In this single-center, retrospective study, patients with endometrial cancer who underwent immunohistochemistry staining for MMR proteins (MLH1/MSH2/MSH6/PMS2) and/or next-generation sequencing for MSI status and genomic alterations between January 2011 and June 2021 were included. Data collected included patient demographics, clinicopathologic characteristics, treatment, and clinical outcomes.

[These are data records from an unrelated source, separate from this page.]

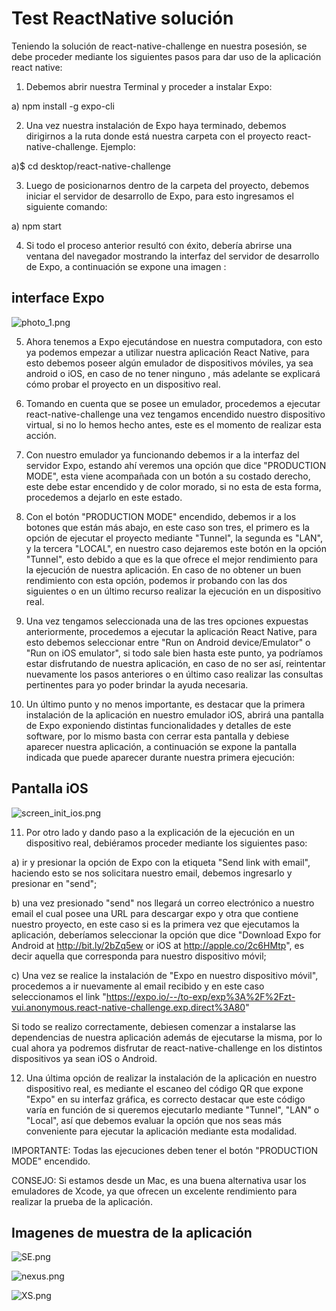 # Test ReactNative solución

Teniendo la solución de react-native-challenge en nuestra posesión, se debe proceder mediante los siguientes pasos para dar uso de la aplicación react native:

1) Debemos abrir nuestra Terminal y proceder a instalar Expo:

a) npm install -g expo-cli

2) Una vez nuestra instalación de Expo haya terminado, debemos dirigirnos a la ruta donde está nuestra    carpeta con el proyecto react-native-challenge. Ejemplo:

a)$ cd desktop/react-native-challenge

3) Luego de posicionarnos dentro de la carpeta del proyecto, debemos iniciar el servidor de desarrollo de Expo, para esto ingresamos el siguiente comando:

a) npm start

4) Si todo el proceso anterior resultó con éxito, debería abrirse una ventana del navegador mostrando la interfaz del servidor de desarrollo de Expo, a continuación se expone una imagen :

## interface Expo

![photo_1.png](https://github.com/Blmendoza94/react-native-challenge/blob/master/images_readme/photo_1.png)


5) Ahora tenemos a Expo ejecutándose en nuestra computadora, con esto ya podemos empezar a utilizar nuestra aplicación React Native, para esto debemos poseer algún emulador de dispositivos móviles, ya sea android o iOS, en caso de no tener ninguno , más adelante se explicará cómo probar el proyecto en un dispositivo real.

6) Tomando en cuenta que se posee un emulador, procedemos a ejecutar react-native-challenge una vez tengamos encendido nuestro dispositivo virtual, si no lo hemos hecho antes, este es el momento de realizar esta acción.

7) Con nuestro emulador ya funcionando debemos ir a la interfaz del servidor Expo, estando ahí veremos una opción que dice "PRODUCTION MODE", esta viene acompañada con un botón a su costado derecho, este debe estar encendido y de color morado, si no esta de esta forma, procedemos a dejarlo en este estado.


8) Con el botón "PRODUCTION MODE" encendido, debemos ir a los botones que están más abajo, en este caso son tres, el primero es la opción de ejecutar el proyecto mediante "Tunnel", la segunda es "LAN", y la tercera "LOCAL", en nuestro caso dejaremos este botón en la opción "Tunnel", esto debido a que es la que ofrece el mejor rendimiento para la ejecución de nuestra aplicación. En caso de no obtener un buen rendimiento con esta opción, podemos ir probando con las dos siguientes o en un último recurso realizar la ejecución en un dispositivo real.

9) Una vez tengamos seleccionada una de las tres opciones expuestas anteriormente, procedemos a ejecutar la aplicación React Native, para esto debemos seleccionar entre "Run on Android device/Emulator" o "Run on iOS emulator", si todo sale bien hasta este punto, ya podríamos estar disfrutando de nuestra aplicación, en caso de no ser así, reintentar nuevamente los pasos anteriores o en último caso realizar las consultas pertinentes para yo poder brindar la ayuda necesaria.

10) Un último punto y no menos importante, es destacar que la primera instalación de la aplicación en nuestro emulador iOS, abrirá una pantalla de Expo exponiendo distintas funcionalidades y detalles de este software, por lo mismo basta con cerrar esta pantalla y debiese aparecer nuestra aplicación, a continuación se expone la pantalla indicada que puede aparecer durante nuestra primera ejecución:

## Pantalla iOS

![screen_init_ios.png](https://github.com/Blmendoza94/react-native-challenge/blob/master/images_readme/screen_init_ios.png)


11) Por otro lado y dando paso a la explicación de la ejecución en un dispositivo real, debiéramos proceder mediante los siguientes paso:

a) ir y presionar la opción de Expo con la etiqueta "Send link with email", haciendo esto se nos solicitara nuestro email, debemos ingresarlo y presionar en "send";

b) una vez presionado "send" nos llegará un correo electrónico a nuestro email el cual posee una URL para descargar expo y otra que contiene nuestro proyecto, en este caso si es la primera vez que ejecutamos la aplicación, deberíamos seleccionar la opción que dice "Download Expo for Android at http://bit.ly/2bZq5ew or iOS at http://apple.co/2c6HMtp", es decir aquella que corresponda para nuestro dispositivo móvil;

c) Una vez se realice la instalación de "Expo en nuestro dispositivo móvil", procedemos a ir nuevamente al email recibido y en este caso seleccionamos el link "https://expo.io/--/to-exp/exp%3A%2F%2Fzt-vui.anonymous.react-native-challenge.exp.direct%3A80"

Si todo se realizo correctamente, debiesen comenzar a instalarse las dependencias de nuestra aplicación además de ejecutarse la misma, por lo cual ahora ya podremos disfrutar de react-native-challenge en los distintos dispositivos ya sean iOS o Android.

12) Una última opción de realizar la instalación de la aplicación en nuestro dispositivo real, es mediante el escaneo del código QR que expone "Expo" en su interfaz gráfica, es correcto destacar que este código varía en función de si queremos ejecutarlo mediante "Tunnel", "LAN" o "Local", así que debemos evaluar la opción que nos seas más conveniente para ejecutar la aplicación mediante esta modalidad.

IMPORTANTE: Todas las ejecuciones deben tener el botón "PRODUCTION MODE" encendido.

CONSEJO: Si estamos desde un Mac, es una buena alternativa usar los emuladores de Xcode, ya que ofrecen un excelente rendimiento para realizar la prueba de la aplicación.

  ## Imagenes de muestra de la aplicación

  ![SE.png](https://github.com/Blmendoza94/react-native-challenge/blob/master/images_readme/SE.png)




  ![nexus.png](https://github.com/Blmendoza94/react-native-challenge/blob/master/images_readme/nexus.png)




  ![XS.png](https://github.com/Blmendoza94/react-native-challenge/blob/master/images_readme/XS.png)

Of the total 234 eligible patients, 182 patients (77.8%) had MMRp/non-MSI-H tumors and 52 patients (22.2%) had MMRd/MSI-H tumors. Between two groups, clinicopathologic characteristics including histologic type, grade, myometrial invasion, LVSI, LN metastasis were not statistically different. A total of 74 out of 234 patients were tested for PD-L1, and PD-L1 expression was observed in 52.6% in the MMRp/non-MSI-H group and 88.2% in the MMRd/MSI-H group (p=0.028). There was no statistically significant difference in recurrence rates and survival outcomes in relation to MMRd/MSI-H status (p=0.244 and 0.240, respectively). Among MMRd/MSI-H patients, six patients were treated with immune checkpoint inhibitors and objective response rate was 50.0%, comprised of 3 partial responses. A grade 3 or higher adverse event occurred in one patient, thrombocytopenia.
In patients with endometrial cancer, MMRd/MSI-H is not associated with oncologic outcomes. In clinical practice, immunotherapy was safe and efficacious in MMRd/MSI-H recurrent endometrial cancer.